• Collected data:
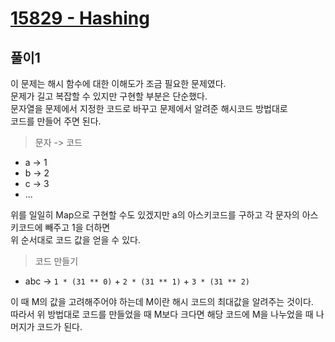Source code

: # [15829 - Hashing](https://www.acmicpc.net/problem/15829)

## 풀이1
이 문제는 해시 함수에 대한 이해도가 조금 필요한 문제였다.\
문제가 길고 복잡할 수 있지만 구현할 부분은 단순했다.\
문자열을 문제에서 지정한 코드로 바꾸고 문제에서 알려준 해시코드 방법대로\
코드를 만들어 주면 된다.
> 문자 -> 코드
- a -> 1
- b -> 2
- c -> 3
- ...

위를 일일히 Map으로 구현할 수도 있겠지만 a의 아스키코드를 구하고 각 문자의 아스키코드에 빼주고 1을 더하면\
위 순서대로 코드 값을 얻을 수 있다.

> 코드 만들기
- abc -> `1 * (31 ** 0)` + `2 * (31 ** 1)` + `3 * (31 ** 2)`

이 때 M의 값을 고려해주어야 하는데 M이란 해시 코드의 최대값을 알려주는 것이다.\
따라서 위 방법대로 코드를 만들었을 때 M보다 크다면 해당 코드에 M을 나누었을 때 나머지가 코드가 된다.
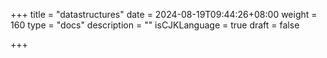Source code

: +++
title = "datastructures"
date = 2024-08-19T09:44:26+08:00
weight = 160
type = "docs"
description = ""
isCJKLanguage = true
draft = false

+++

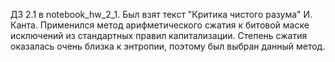 ДЗ 2.1 в notebook_hw_2_1. 
Был взят текст "Критика чистого разума" И. Канта. 
Применился метод арифметического сжатия к битовой маске исключений из стандартных правил капитализации.
Степень сжатия оказалась очень близка к энтропии, поэтому был выбран данный метод.
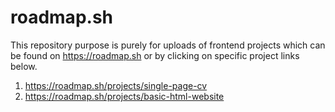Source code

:# roadmap.sh
This repository purpose is purely for uploads of frontend projects which can be found on https://roadmap.sh or by clicking on specific project links below.

1. https://roadmap.sh/projects/single-page-cv
2. https://roadmap.sh/projects/basic-html-website
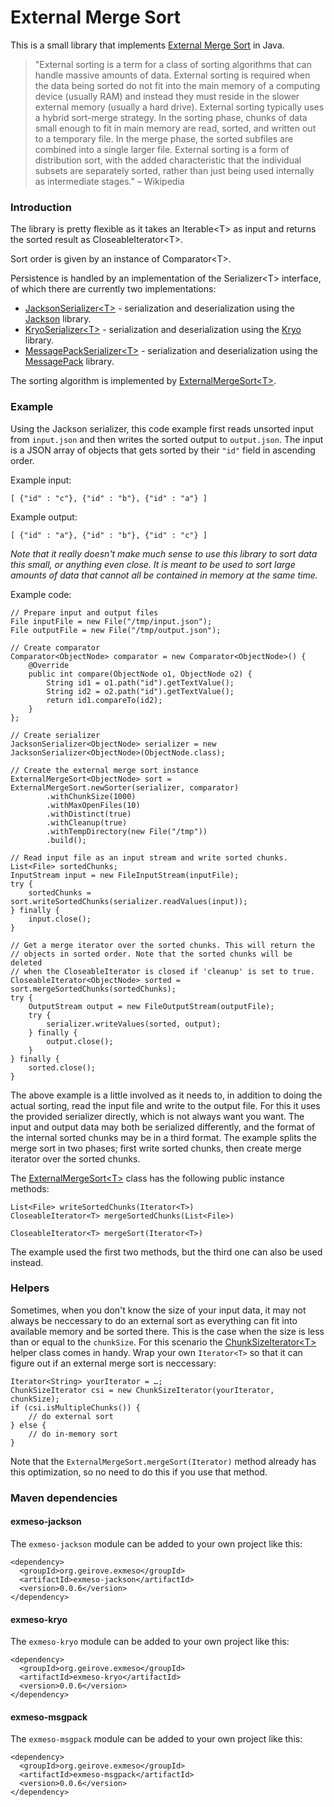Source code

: External Merge Sort
======

This is a small library that implements [External Merge Sort](http://en.wikipedia.org/wiki/External_sorting) in Java.

>"External sorting is a term for a class of sorting algorithms that can handle massive amounts of data. External sorting is required when the data being sorted do not fit into the main memory of a computing device (usually RAM) and instead they must reside in the slower external memory (usually a hard drive). External sorting typically uses a hybrid sort-merge strategy. In the sorting phase, chunks of data small enough to fit in main memory are read, sorted, and written out to a temporary file. In the merge phase, the sorted subfiles are combined into a single larger file. External sorting is a form of distribution sort, with the added characteristic that the individual subsets are separately sorted, rather than just being used internally as intermediate stages." – Wikipedia

### Introduction

The library is pretty flexible as it takes an Iterable&lt;T&gt; as input and returns the sorted result as CloseableIterator&lt;T&gt;. 

Sort order is given by an instance of Comparator&lt;T&gt;.

Persistence is handled by an implementation of the Serializer&lt;T&gt; interface, of which there are currently two implementations:

* [JacksonSerializer&lt;T&gt;](https://github.com/grove/exmeso/blob/master/exmeso-jackson/src/main/java/org/geirove/exmeso/jackson/JacksonSerializer.java) - serialization and deserialization using the [Jackson](http://jackson.codehaus.org/) library.
* [KryoSerializer&lt;T&gt;](https://github.com/grove/exmeso/blob/master/exmeso-kryo/src/main/java/org/geirove/exmeso/kryo/KryoSerializer.java) - serialization and deserialization using the [Kryo](https://code.google.com/p/kryo/) library.
* [MessagePackSerializer&lt;T&gt;](https://github.com/grove/exmeso/blob/master/exmeso-msgpack/src/main/java/org/geirove/exmeso/msgpack/MessagePackSerializer.java) - serialization and deserialization using the [MessagePack](http://msgpack.org/) library.

The sorting algorithm is implemented by [ExternalMergeSort&lt;T&gt;](https://github.com/grove/exmeso/blob/master/exmeso-core/src/main/java/org/geirove/exmeso/ExternalMergeSort.java).

### Example

Using the Jackson serializer, this code example first reads unsorted input from <code>input.json</code> and then writes the sorted output to <code>output.json</code>. The input is a JSON array of objects that gets sorted by their <code>"id"</code> field in ascending order.

Example input:

    [ {"id" : "c"}, {"id" : "b"}, {"id" : "a"} ]

Example output:

    [ {"id" : "a"}, {"id" : "b"}, {"id" : "c"} ]

<em>Note that it really doesn't make much sense to use this library to sort data this small, or  anything even close. It is meant to be used to sort large amounts of data that cannot all be contained in memory at the same time.</em>

Example code:

    // Prepare input and output files
    File inputFile = new File("/tmp/input.json");
    File outputFile = new File("/tmp/output.json");
    
    // Create comparator
    Comparator<ObjectNode> comparator = new Comparator<ObjectNode>() {
        @Override
        public int compare(ObjectNode o1, ObjectNode o2) {
            String id1 = o1.path("id").getTextValue();
            String id2 = o2.path("id").getTextValue();
            return id1.compareTo(id2);
        }
    };
    
    // Create serializer
    JacksonSerializer<ObjectNode> serializer = new JacksonSerializer<ObjectNode>(ObjectNode.class);

    // Create the external merge sort instance
    ExternalMergeSort<ObjectNode> sort = ExternalMergeSort.newSorter(serializer, comparator)
            .withChunkSize(1000)
            .withMaxOpenFiles(10)
            .withDistinct(true)
            .withCleanup(true)
            .withTempDirectory(new File("/tmp"))
            .build();
   
    // Read input file as an input stream and write sorted chunks.
    List<File> sortedChunks;
    InputStream input = new FileInputStream(inputFile);
    try {
        sortedChunks = sort.writeSortedChunks(serializer.readValues(input));
    } finally {
        input.close();
    }
    
    // Get a merge iterator over the sorted chunks. This will return the
    // objects in sorted order. Note that the sorted chunks will be deleted 
    // when the CloseableIterator is closed if 'cleanup' is set to true.
    CloseableIterator<ObjectNode> sorted = sort.mergeSortedChunks(sortedChunks);
    try {
        OutputStream output = new FileOutputStream(outputFile);
        try {
            serializer.writeValues(sorted, output);
        } finally {
            output.close();
        }
    } finally {
        sorted.close();
    }

The above example is a little involved as it needs to, in addition to doing the actual sorting, read the input file and write to the output file. For this it uses the provided serializer directly, which is not always want you want. The input and output data may both be serialized differently, and the format of the internal sorted chunks may be in a third format. The example splits the merge sort in two phases; first write sorted chunks, then create merge iterator over the sorted chunks.

The [ExternalMergeSort&lt;T&gt;](https://github.com/grove/exmeso/blob/master/exmeso-core/src/main/java/org/geirove/exmeso/ExternalMergeSort.java) class has the following public instance methods:

    List<File> writeSortedChunks(Iterator<T>)
    CloseableIterator<T> mergeSortedChunks(List<File>)
    
    CloseableIterator<T> mergeSort(Iterator<T>)

The example used the first two methods, but the third one can also be used instead.

### Helpers

Sometimes, when you don't know the size of your input data, it may not always be neccessary to do an external sort as everything can fit into available memory and be sorted there. This is the case when the size is less than or equal to the <code>chunkSize</code>. For this scenario the [ChunkSizeIterator&lt;T&gt;]() helper class comes in handy. Wrap your own <code>Iterator&lt;T&gt;</code> so that it can figure out if an external merge sort is neccessary:

    Iterator<String> yourIterator = …;
    ChunkSizeIterator csi = new ChunkSizeIterator(yourIterator, chunkSize);
    if (csi.isMultipleChunks()) {
        // do external sort
    } else {
        // do in-memory sort
    }
    
Note that the <code>ExternalMergeSort<T>.mergeSort(Iterator<T>)</code> method already has this optimization, so no need to do this if you use that method.
    
### Maven dependencies

#### exmeso-jackson

The <code>exmeso-jackson</code> module can be added to your own project like this:

    <dependency>
      <groupId>org.geirove.exmeso</groupId>
      <artifactId>exmeso-jackson</artifactId>
      <version>0.0.6</version>
    </dependency>

#### exmeso-kryo

The <code>exmeso-kryo</code> module can be added to your own project like this:

    <dependency>
      <groupId>org.geirove.exmeso</groupId>
      <artifactId>exmeso-kryo</artifactId>
      <version>0.0.6</version>
    </dependency>

#### exmeso-msgpack

The <code>exmeso-msgpack</code> module can be added to your own project like this:

    <dependency>
      <groupId>org.geirove.exmeso</groupId>
      <artifactId>exmeso-msgpack</artifactId>
      <version>0.0.6</version>
    </dependency>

• About this task: Among the records, find the lines that contain "geirove" and copy each of them.

• Your response:
* [JacksonSerializer&lt;T&gt;](https://github.com/grove/exmeso/blob/master/exmeso-jackson/src/main/java/org/geirove/exmeso/jackson/JacksonSerializer.java) - serialization and deserialization using the [Jackson](http://jackson.codehaus.org/) library.
* [KryoSerializer&lt;T&gt;](https://github.com/grove/exmeso/blob/master/exmeso-kryo/src/main/java/org/geirove/exmeso/kryo/KryoSerializer.java) - serialization and deserialization using the [Kryo](https://code.google.com/p/kryo/) library.
* [MessagePackSerializer&lt;T&gt;](https://github.com/grove/exmeso/blob/master/exmeso-msgpack/src/main/java/org/geirove/exmeso/msgpack/MessagePackSerializer.java) - serialization and deserialization using the [MessagePack](http://msgpack.org/) library.
The sorting algorithm is implemented by [ExternalMergeSort&lt;T&gt;](https://github.com/grove/exmeso/blob/master/exmeso-core/src/main/java/org/geirove/exmeso/ExternalMergeSort.java).
The [ExternalMergeSort&lt;T&gt;](https://github.com/grove/exmeso/blob/master/exmeso-core/src/main/java/org/geirove/exmeso/ExternalMergeSort.java) class has the following public instance methods:
      <groupId>org.geirove.exmeso</groupId>
      <groupId>org.geirove.exmeso</groupId>
      <groupId>org.geirove.exmeso</groupId>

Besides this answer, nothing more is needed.